Chanel, Miu Miu and Louis Vuitton closed Paris Fashion Week with a bang—to say the least
Who: Front row faces include Keira Knightley, Carla Bruni, Marc Jacobs, Peter Marino, Liu Wen, Jay Chou and wife, Hannah Quinlivan
Where: The Grand Palais, as per usual. This time transformed into a forest beneath the nave, with real trees, and the floor covered with autumn leaves and moss.
What: It being the largest show during Paris Fashion Week (in terms of number of guests), the Chanel show is always such a spectacle with showgoers (ie. customers) dressed in their Chanel best. That clear PVC raincoat from SS18 you saw in the window? Already on a few ladies' backs at the show.
The Low-down: Each season, the Chanel invite offers a clue as to what to expect at the show. For AW18, the invite featured a red maple leaf, and by literal interpretation of 'Autumn/Winter', Karl Lagerfeld turned the Grand Palais into a forest filled with a slew of desirable looks, perfect for a stroll through the forest, and more. Particularly delightful were the oversized outerwear pieces with slightly exaggerated shoulder, tuxedo jackets transformed into dresses with oversized lapels that ended either at mid-thigh or grazing the ankles, cosy-looking knitted capes, and fabulous faur fur short jackets. Between the more generous-cut, and the bright colour pops throughout, there was something fresh, and vibrant in this new collection—perhaps it's also that Autumn/Winter is the season of change, and Lagerfeld is looking at the clothes through a renewed lens. "Chanel, it's life itself, clothes that have a possibility of life."
Buro Loves: The breathtaking show set, elongated classic tweed jackets, metallic culottes, the tracksuit look, faux fur jackets, aged gold knee-high boots.
Who: Elle Fanning made her catwalk debut by opening and closing the Miu Miu show. Other models who walked the show include Georgia May Jagger, Hanne Gaby Odiele and Slick Woods.
Where: Done by M/M Paris, the show space featured giant white screens that were printed with illustrations of alphabets and portraits of women.
What: The retro influences were complemented with beehive hairstyles and winged liners.
The Low-down: Miu Miu's collection this season caters to women of different personalities, with '60s and '80s influences peppered throughout. Outerwear wise, there were candy-coloured overcoats and tweed jackets, contrasted with leather coats with puffed sleeves and stonewashed denim. But regardless of the style, most looks were worn with white socks and Mary Janes that gave a sweet finish. Colour wise, take your pick from the wide range of colours offered, from fail-proof monochromes and girly pastels to bold hues. Miuccia Prada's idea of layering up? Pile on the layers over your décolletage, and flaunt 'em pins. When it came to dressier looks, retro-glam ruched floral numbers took the reign, with tasseled scarves that reminded us of quirky feather boas.
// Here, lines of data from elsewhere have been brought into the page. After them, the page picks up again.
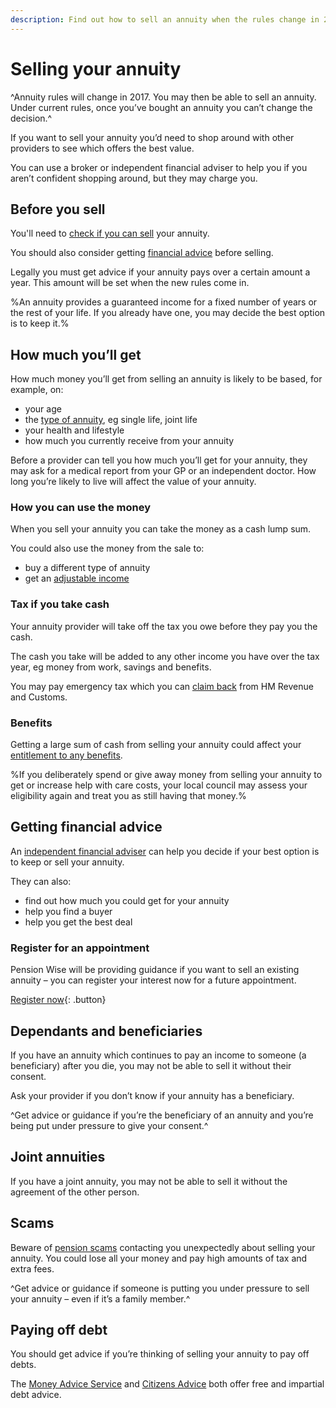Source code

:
 ```yaml
---
description: Find out how to sell an annuity when the rules change in 2017.
---
```


# Selling your annuity

^Annuity rules will change in 2017. You may then be able to sell an annuity. Under current rules, once you’ve bought an annuity you can’t change the decision.^ 

If you want to sell your annuity you’d need to shop around with other providers to see which offers the best value.

You can use a broker or independent financial adviser to help you if you aren’t confident shopping around, but they may charge you.

## Before you sell

You'll need to [check if you can sell](can-sell-annuity) your annuity.

You should also consider getting [financial advice](/financial-advice) before selling. 

Legally you must get advice if your annuity pays over a certain amount a year. This amount will be set when the new rules come in.

%An annuity provides a guaranteed income for a fixed number of years or the rest of your life. If you already have one, you may decide the best option is to keep it.%

## How much you’ll get

How much money you’ll get from selling an annuity is likely to be based, for example, on:

- your age
- the [type of annuity](/guaranteed-income#types-of-annuity), eg single life, joint life
- your health and lifestyle
- how much you currently receive from your annuity

Before a provider can tell you how much you’ll get for your annuity, they may ask for a medical report from your GP or an independent doctor. How long you’re likely to live will affect the value of your annuity.

### How you can use the money

When you sell your annuity you can take the money as a cash lump sum.

You could also use the money from the sale to:

- buy a different type of annuity
- get an [adjustable income](/adjustable-income)

### Tax if you take cash

Your annuity provider will take off the tax you owe before they pay you the cash. 

The cash you take will be added to any other income you have over the tax year, eg money from work, savings and benefits.

You may pay emergency tax which you can [claim back](https://www.gov.uk/claim-tax-refund/you-get-a-pension) from HM Revenue and Customs.

### Benefits

Getting a large sum of cash from selling your annuity could affect your [entitlement to any benefits](/benefits).

%If you deliberately spend or give away money from selling your annuity to get or increase help with care costs, your local council may assess your eligibility again and treat you as still having that money.%

## Getting financial advice

An [independent financial adviser](/financial-advice) can help you decide if your best option is to keep or sell your annuity.

They can also:

- find out how much you could get for your annuity
- help you find a buyer
- help you get the best deal

### Register for an appointment

Pension Wise will be providing guidance if you want to sell an existing annuity – you can register your interest now for a future appointment.

[Register now](/annuity-registration){: .button}

## Dependants and beneficiaries

If you have an annuity which continues to pay an income to someone (a beneficiary) after you die, you may not be able to sell it without their consent.

Ask your provider if you don’t know if your annuity has a beneficiary.

^Get advice or guidance if you’re the beneficiary of an annuity and you’re being put under pressure to give your consent.^

## Joint annuities

If you have a joint annuity, you may not be able to sell it without the agreement of the other person.

## Scams

Beware of [pension scams](/scams) contacting you unexpectedly about selling your annuity. You could lose all your money and pay high amounts of tax and extra fees.

^Get advice or guidance if someone is putting you under pressure to sell your annuity – even if it’s a family member.^

## Paying off debt

You should get advice if you’re thinking of selling your annuity to pay off debts.

The [Money Advice Service](https://www.moneyadviceservice.org.uk/en) and [Citizens Advice](https://www.citizensadvice.org.uk) both offer free and impartial debt advice.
Buro Loves: A trend to try this AW18? Double buckled belts.
Who: Arguably the most star-studded FROW of Paris Fashion Week, stars such as Emma Stone, Michelle Williams, Jennifer Connelly, Lea Seydoux, Sophie Turner, Chloe Moretz and Jaden Smith came out to play at the Louis Vuitton AW18 show.
Where: The show was held at the private Lefuel Court in the Louvre—a courtyard built in the '50s for Napoleon III—that features a horseshoe-shaped staircase that was transformed into a spaceship-like platform.
The Low-down: In a quiet attempt to join the #MeToo movement, creative director Nicolas Ghesquiere sent down oh-so-feminine looks that were inspired by women from the past, present and future. The line-up was made up of classic staples and urban silhouettes—Victorian coats and lace-up corset belts appeared alongside sporty stripes, and blazers came with sharp lapels and embroidered collars. Skirt-suits were given an edge, with a leather fringed top layered under, worn with a pair of graphic harness heels that are made for the modern-day women. "Sometimes we thought that to empower women in a cliché way was to put men's clothes on her, but we forget some very strong women were wearing very feminine outfits. I love this idea also to explore that, to have women that changed the world and that were not dressing like men," Nicolas Ghesquiere told WWD backstage.
Buro Loves: The striped details that were strategically placed on shoulders, sleeves and waist. Zoom in on the accessories and you'll notice the shiny arm candies that complemented the futuristic elements of the show.